*Exercise prompt*.
Only the lines below starting at the one that contains "文件，用于放置前向 kernel 函数声明。" and ending at the one that contains "Python API 参数列表一致；" are to be reproduced, exactly and with both ends kept.

*Input data*.
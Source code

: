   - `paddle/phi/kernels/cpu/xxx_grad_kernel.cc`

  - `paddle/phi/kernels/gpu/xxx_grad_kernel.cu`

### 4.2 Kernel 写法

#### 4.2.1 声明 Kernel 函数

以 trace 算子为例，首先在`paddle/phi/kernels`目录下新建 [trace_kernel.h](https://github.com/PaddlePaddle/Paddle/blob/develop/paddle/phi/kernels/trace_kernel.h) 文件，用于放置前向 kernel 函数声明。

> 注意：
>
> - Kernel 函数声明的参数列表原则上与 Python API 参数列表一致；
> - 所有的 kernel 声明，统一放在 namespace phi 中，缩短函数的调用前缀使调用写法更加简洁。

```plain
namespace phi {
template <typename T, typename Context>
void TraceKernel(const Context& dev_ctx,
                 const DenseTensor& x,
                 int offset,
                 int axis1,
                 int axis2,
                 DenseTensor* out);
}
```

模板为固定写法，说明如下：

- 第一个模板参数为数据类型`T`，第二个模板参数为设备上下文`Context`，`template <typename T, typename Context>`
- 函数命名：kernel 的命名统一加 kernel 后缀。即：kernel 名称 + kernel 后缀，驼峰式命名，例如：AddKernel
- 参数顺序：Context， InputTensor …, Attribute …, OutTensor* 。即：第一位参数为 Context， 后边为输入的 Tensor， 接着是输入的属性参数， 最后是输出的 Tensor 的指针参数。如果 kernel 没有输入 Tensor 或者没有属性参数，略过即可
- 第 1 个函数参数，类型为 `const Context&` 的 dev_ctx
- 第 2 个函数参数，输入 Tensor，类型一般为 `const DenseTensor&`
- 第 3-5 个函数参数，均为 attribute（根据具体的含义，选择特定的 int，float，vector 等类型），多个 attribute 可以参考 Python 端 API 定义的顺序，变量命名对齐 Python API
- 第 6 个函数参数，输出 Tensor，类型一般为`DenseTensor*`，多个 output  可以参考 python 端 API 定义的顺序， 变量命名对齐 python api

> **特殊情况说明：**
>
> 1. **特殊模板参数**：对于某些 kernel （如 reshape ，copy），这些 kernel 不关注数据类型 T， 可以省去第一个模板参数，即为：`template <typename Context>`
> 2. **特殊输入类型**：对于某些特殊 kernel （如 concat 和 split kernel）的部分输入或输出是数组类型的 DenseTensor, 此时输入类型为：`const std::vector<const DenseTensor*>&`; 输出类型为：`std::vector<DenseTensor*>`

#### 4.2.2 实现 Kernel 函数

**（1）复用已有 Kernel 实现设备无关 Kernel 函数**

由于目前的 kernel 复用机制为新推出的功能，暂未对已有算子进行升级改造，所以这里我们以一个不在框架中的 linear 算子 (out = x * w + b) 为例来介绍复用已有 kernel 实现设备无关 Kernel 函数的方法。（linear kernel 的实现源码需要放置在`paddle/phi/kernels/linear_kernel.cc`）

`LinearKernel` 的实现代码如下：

*Task output*.
以 trace 算子为例，首先在`paddle/phi/kernels`目录下新建 [trace_kernel.h](https://github.com/PaddlePaddle/Paddle/blob/develop/paddle/phi/kernels/trace_kernel.h) 文件，用于放置前向 kernel 函数声明。

> 注意：
>
> - Kernel 函数声明的参数列表原则上与 Python API 参数列表一致；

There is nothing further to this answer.